───── DATA TO EXAMINE ─────

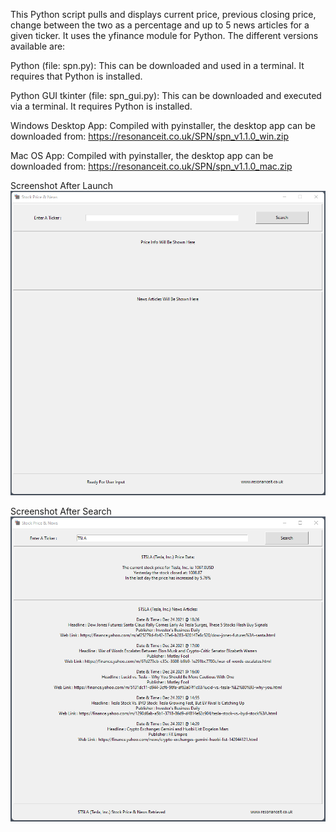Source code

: This Python script pulls and displays current price, previous closing price, change between the two as a percentage and up to 5 news articles for a given ticker. It uses the yfinance module for Python. The different versions available are: 

Python (file: spn.py): 
This can be downloaded and used in a terminal. It requires that Python is installed. 

Python GUI tkinter (file: spn_gui.py): 
This can be downloaded and executed via a terminal. It requires Python is installed. 

Windows Desktop App: 
Compiled with pyinstaller, the desktop app can be downloaded from: https://resonanceit.co.uk/SPN/spn_v1.1.0_win.zip

Mac OS App: 
Compiled with pyinstaller, the desktop app can be downloaded from: https://resonanceit.co.uk/SPN/spn_v1.1.0_mac.zip

Screenshot After Launch
![Screenshot After Launch](/app_launched.png?raw=true "Stock Price & News: Screenshot (Windows)")

Screenshot After Search
![Screenshot After Search](/app_executed.png?raw=true "Stock Price & News: Screenshot (Windows)")
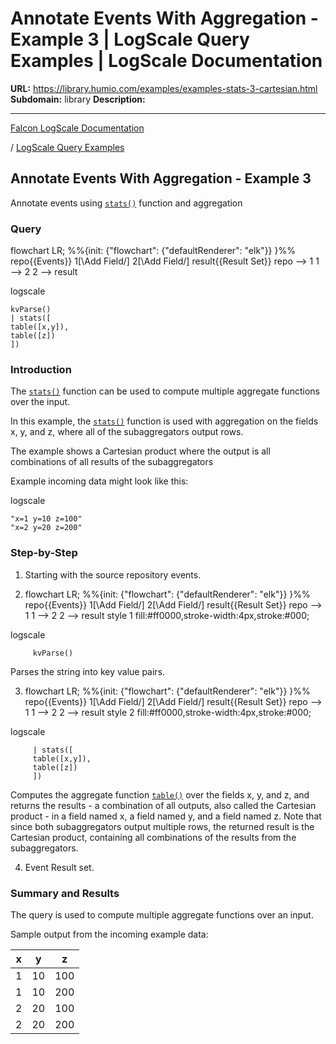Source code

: # Annotate Events With Aggregation - Example 3 | LogScale Query Examples | LogScale Documentation

**URL:** https://library.humio.com/examples/examples-stats-3-cartesian.html
**Subdomain:** library
**Description:** 

---

[Falcon LogScale Documentation](https://library.humio.com)

/ [LogScale Query Examples](examples.html)

## Annotate Events With Aggregation - Example 3

Annotate events using [`stats()`](https://library.humio.com/data-analysis/functions-stats.html) function and aggregation 

### Query

flowchart LR; %%{init: {"flowchart": {"defaultRenderer": "elk"}} }%% repo{{Events}} 1[\Add Field/] 2[\Add Field/] result{{Result Set}} repo --> 1 1 --> 2 2 --> result

logscale
    
    
    kvParse()
    | stats([
    table([x,y]),
    table([z])
    ])

### Introduction

The [`stats()`](https://library.humio.com/data-analysis/functions-stats.html) function can be used to compute multiple aggregate functions over the input. 

In this example, the [`stats()`](https://library.humio.com/data-analysis/functions-stats.html) function is used with aggregation on the fields x, y, and z, where all of the subaggregators output rows. 

The example shows a Cartesian product where the output is all combinations of all results of the subaggregators 

Example incoming data might look like this: 

logscale
    
    
    "x=1 y=10 z=100"
    "x=2 y=20 z=200"

### Step-by-Step

  1. Starting with the source repository events.

  2. flowchart LR; %%{init: {"flowchart": {"defaultRenderer": "elk"}} }%% repo{{Events}} 1[\Add Field/] 2[\Add Field/] result{{Result Set}} repo --> 1 1 --> 2 2 --> result style 1 fill:#ff0000,stroke-width:4px,stroke:#000;

logscale
         
         kvParse()

Parses the string into key value pairs. 

  3. flowchart LR; %%{init: {"flowchart": {"defaultRenderer": "elk"}} }%% repo{{Events}} 1[\Add Field/] 2[\Add Field/] result{{Result Set}} repo --> 1 1 --> 2 2 --> result style 2 fill:#ff0000,stroke-width:4px,stroke:#000;

logscale
         
         | stats([
         table([x,y]),
         table([z])
         ])

Computes the aggregate function [`table()`](https://library.humio.com/data-analysis/functions-table.html) over the fields x, y, and z, and returns the results - a combination of all outputs, also called the Cartesian product - in a field named x, a field named y, and a field named z. Note that since both subaggregators output multiple rows, the returned result is the Cartesian product, containing all combinations of the results from the subaggregators. 

  4. Event Result set.




### Summary and Results

The query is used to compute multiple aggregate functions over an input. 

Sample output from the incoming example data: 

x| y| z  
---|---|---  
1| 10| 100  
1| 10| 200  
2| 20| 100  
2| 20| 200
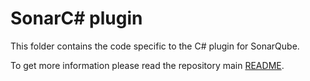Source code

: # SonarC# plugin

This folder contains the code specific to the C# plugin for SonarQube.

To get more information please read the repository main [README](../README.md).
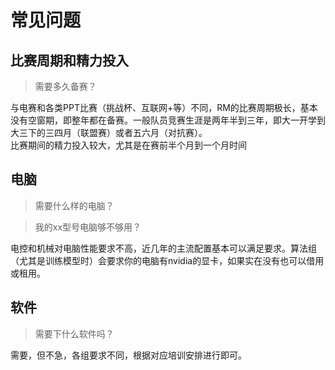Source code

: # 常见问题

## 比赛周期和精力投入
> 需要多久备赛？

与电赛和各类PPT比赛（挑战杯、互联网+等）不同，RM的比赛周期极长，基本没有空窗期，即整年都在备赛。一般队员竞赛生涯是两年半到三年，即大一开学到大三下的三四月（联盟赛）或者五六月（对抗赛）。  
比赛期间的精力投入较大，尤其是在赛前半个月到一个月时间

## 电脑
> 需要什么样的电脑？

> 我的xx型号电脑够不够用？

电控和机械对电脑性能要求不高，近几年的主流配置基本可以满足要求。算法组（尤其是训练模型时）会要求你的电脑有nvidia的显卡，如果实在没有也可以借用或租用。

## 软件
> 需要下什么软件吗？

需要，但不急，各组要求不同，根据对应培训安排进行即可。
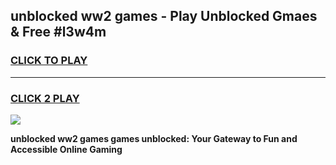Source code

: 
## unblocked ww2 games - Play Unblocked Gmaes & Free #l3w4m
<h3>
<a href="https://news.freeplayer.one?title=unblocked_ww2_games&ref=24F">CLICK TO PLAY</a></h3>
<hr>

<h3>
<a href="https://news.freeplayer.one?title=unblocked_ww2_games&ref=24F">CLICK 2 PLAY</a>
  
</h3>

<a href="https://news.freeplayer.one?title=unblocked_ww2_games&ref=24F/"><img src="https://clearcache.store/games.png"></a>


**unblocked ww2 games games unblocked: Your Gateway to Fun and Accessible Online Gaming**
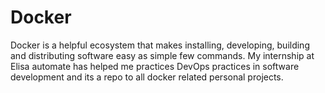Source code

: # Docker

Docker is a helpful ecosystem that makes installing, developing, building and distributing software easy as simple few commands. 
My internship at Elisa automate has helped me practices DevOps practices in software development and its a repo to all docker related personal projects. 
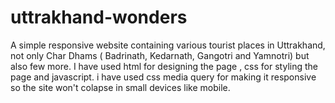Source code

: # uttrakhand-wonders
A simple responsive website containing various tourist places in Uttrakhand, 
not only Char Dhams ( Badrinath, Kedarnath, Gangotri and Yamnotri) but also few more.
I have used html for designing the page , css for styling the page and javascript.
i have used css media query for making it responsive so the site won't colapse in
small devices like mobile.
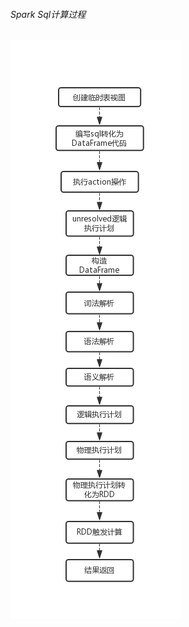 ###### Spark Sql计算过程
![1.jpg](https://github.com/V-I-C-T-O-R/spark-source-code/blob/master/spark/article/startlearn/4/pic/1.jpg)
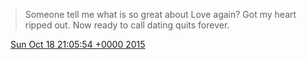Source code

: > Someone tell me what is so great about Love again? Got my heart ripped out\. Now ready to call dating quits forever\.

<img src="../../media/tweet.ico" width="12" /> [Sun Oct 18 21:05:54 +0000 2015](https://twitter.com/DromerDenker/status/655852326553546757)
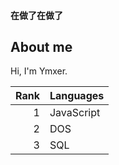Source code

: #### 在做了在做了
## About me

Hi, I'm Ymxer.

| Rank | Languages |
|-----:|-----------|
|     1| JavaScript|
|     2| DOS    |
|     3| SQL       |
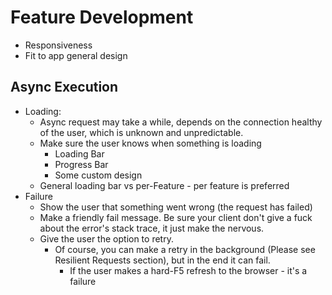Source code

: # Feature Development

- Responsiveness
- Fit to app general design

## Async Execution

- Loading:
  - Async request may take a while, depends on the connection healthy of the user, which is unknown and unpredictable.
  - Make sure the user knows when something is loading
    - Loading Bar
    - Progress Bar
    - Some custom design
  - General loading bar vs per-Feature - per feature is preferred
- Failure
  - Show the user that something went wrong (the request has failed)
  - Make a friendly fail message. Be sure your client don't give a fuck about the error's stack trace, it just make the nervous.
  - Give the user the option to retry.
    - Of course, you can make a retry in the background (Please see Resilient Requests section), but in the end it can fail.
      - If the user makes a hard-F5 refresh to the browser - it's a failure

─────

## EXERCISE OBJECTIVE
The expected output is every entry above, character for character, with no pictures.

## ANSWER SECTION
Source code

: This Python script pulls and displays current price, previous closing price, change between the two as a percentage and up to 5 news articles for a given ticker. It uses the yfinance module for Python. The different versions available are: 

Python (file: spn.py): 
This can be downloaded and used in a terminal. It requires that Python is installed. 

Python GUI tkinter (file: spn_gui.py): 
This can be downloaded and executed via a terminal. It requires Python is installed. 

Windows Desktop App: 
Compiled with pyinstaller, the desktop app can be downloaded from: https://resonanceit.co.uk/SPN/spn_v1.1.0_win.zip

Mac OS App: 
Compiled with pyinstaller, the desktop app can be downloaded from: https://resonanceit.co.uk/SPN/spn_v1.1.0_mac.zip

Screenshot After Launch
![Screenshot After Launch](/app_launched.png?raw=true "Stock Price & News: Screenshot (Windows)")

Screenshot After Search
![Screenshot After Search](/app_executed.png?raw=true "Stock Price & News: Screenshot (Windows)")
Source code

: # Annotate Events With Aggregation - Example 3 | LogScale Query Examples | LogScale Documentation

**URL:** https://library.humio.com/examples/examples-stats-3-cartesian.html
**Subdomain:** library
**Description:** 

---

[Falcon LogScale Documentation](https://library.humio.com)

/ [LogScale Query Examples](examples.html)

## Annotate Events With Aggregation - Example 3

Annotate events using [`stats()`](https://library.humio.com/data-analysis/functions-stats.html) function and aggregation 

### Query

flowchart LR; %%{init: {"flowchart": {"defaultRenderer": "elk"}} }%% repo{{Events}} 1[\Add Field/] 2[\Add Field/] result{{Result Set}} repo --> 1 1 --> 2 2 --> result

logscale
    
    
    kvParse()
    | stats([
    table([x,y]),
    table([z])
    ])

### Introduction

The [`stats()`](https://library.humio.com/data-analysis/functions-stats.html) function can be used to compute multiple aggregate functions over the input. 

In this example, the [`stats()`](https://library.humio.com/data-analysis/functions-stats.html) function is used with aggregation on the fields x, y, and z, where all of the subaggregators output rows. 

The example shows a Cartesian product where the output is all combinations of all results of the subaggregators 

Example incoming data might look like this: 

logscale
    
    
    "x=1 y=10 z=100"
    "x=2 y=20 z=200"

### Step-by-Step

  1. Starting with the source repository events.

  2. flowchart LR; %%{init: {"flowchart": {"defaultRenderer": "elk"}} }%% repo{{Events}} 1[\Add Field/] 2[\Add Field/] result{{Result Set}} repo --> 1 1 --> 2 2 --> result style 1 fill:#ff0000,stroke-width:4px,stroke:#000;

logscale
         
         kvParse()

Parses the string into key value pairs. 

  3. flowchart LR; %%{init: {"flowchart": {"defaultRenderer": "elk"}} }%% repo{{Events}} 1[\Add Field/] 2[\Add Field/] result{{Result Set}} repo --> 1 1 --> 2 2 --> result style 2 fill:#ff0000,stroke-width:4px,stroke:#000;

logscale
         
         | stats([
         table([x,y]),
         table([z])
         ])

Computes the aggregate function [`table()`](https://library.humio.com/data-analysis/functions-table.html) over the fields x, y, and z, and returns the results - a combination of all outputs, also called the Cartesian product - in a field named x, a field named y, and a field named z. Note that since both subaggregators output multiple rows, the returned result is the Cartesian product, containing all combinations of the results from the subaggregators. 

  4. Event Result set.




### Summary and Results

The query is used to compute multiple aggregate functions over an input. 

Sample output from the incoming example data: 

x| y| z  
---|---|---  
1| 10| 100  
1| 10| 200  
2| 20| 100  
2| 20| 200
Source code

: # SonarC# plugin

This folder contains the code specific to the C# plugin for SonarQube.

To get more information please read the repository main [README](../README.md).
Source code

: # 常见问题

## 比赛周期和精力投入
> 需要多久备赛？

与电赛和各类PPT比赛（挑战杯、互联网+等）不同，RM的比赛周期极长，基本没有空窗期，即整年都在备赛。一般队员竞赛生涯是两年半到三年，即大一开学到大三下的三四月（联盟赛）或者五六月（对抗赛）。  
比赛期间的精力投入较大，尤其是在赛前半个月到一个月时间

## 电脑
> 需要什么样的电脑？

> 我的xx型号电脑够不够用？

电控和机械对电脑性能要求不高，近几年的主流配置基本可以满足要求。算法组（尤其是训练模型时）会要求你的电脑有nvidia的显卡，如果实在没有也可以借用或租用。

## 软件
> 需要下什么软件吗？

需要，但不急，各组要求不同，根据对应培训安排进行即可。
Source code

: 
## unblocked ww2 games - Play Unblocked Gmaes & Free #l3w4m
<h3>
<a href="https://news.freeplayer.one?title=unblocked_ww2_games&ref=24F">CLICK TO PLAY</a></h3>
<hr>

<h3>
<a href="https://news.freeplayer.one?title=unblocked_ww2_games&ref=24F">CLICK 2 PLAY</a>
  
</h3>

<a href="https://news.freeplayer.one?title=unblocked_ww2_games&ref=24F/"><img src="https://clearcache.store/games.png"></a>


**unblocked ww2 games games unblocked: Your Gateway to Fun and Accessible Online Gaming**
Source code

: # Docker

Docker is a helpful ecosystem that makes installing, developing, building and distributing software easy as simple few commands. 
My internship at Elisa automate has helped me practices DevOps practices in software development and its a repo to all docker related personal projects. 
Source code

: # uttrakhand-wonders
A simple responsive website containing various tourist places in Uttrakhand, 
not only Char Dhams ( Badrinath, Kedarnath, Gangotri and Yamnotri) but also few more.
I have used html for designing the page , css for styling the page and javascript.
i have used css media query for making it responsive so the site won't colapse in
small devices like mobile.
 ###### Spark Sql计算过程
![1.jpg](https://github.com/V-I-C-T-O-R/spark-source-code/blob/master/spark/article/startlearn/4/pic/1.jpg)
Source code

: > Someone tell me what is so great about Love again? Got my heart ripped out\. Now ready to call dating quits forever\.

<img src="../../media/tweet.ico" width="12" /> [Sun Oct 18 21:05:54 +0000 2015](https://twitter.com/DromerDenker/status/655852326553546757)
Source code

: #### 在做了在做了
## About me

Hi, I'm Ymxer.

| Rank | Languages |
|-----:|-----------|
|     1| JavaScript|
|     2| DOS    |
|     3| SQL       |
Source code

: # Feature Development

- Responsiveness
- Fit to app general design

## Async Execution

- Loading:
  - Async request may take a while, depends on the connection healthy of the user, which is unknown and unpredictable.
  - Make sure the user knows when something is loading
    - Loading Bar
    - Progress Bar
    - Some custom design
  - General loading bar vs per-Feature - per feature is preferred
- Failure
  - Show the user that something went wrong (the request has failed)
  - Make a friendly fail message. Be sure your client don't give a fuck about the error's stack trace, it just make the nervous.
  - Give the user the option to retry.
    - Of course, you can make a retry in the background (Please see Resilient Requests section), but in the end it can fail.
      - If the user makes a hard-F5 refresh to the browser - it's a failure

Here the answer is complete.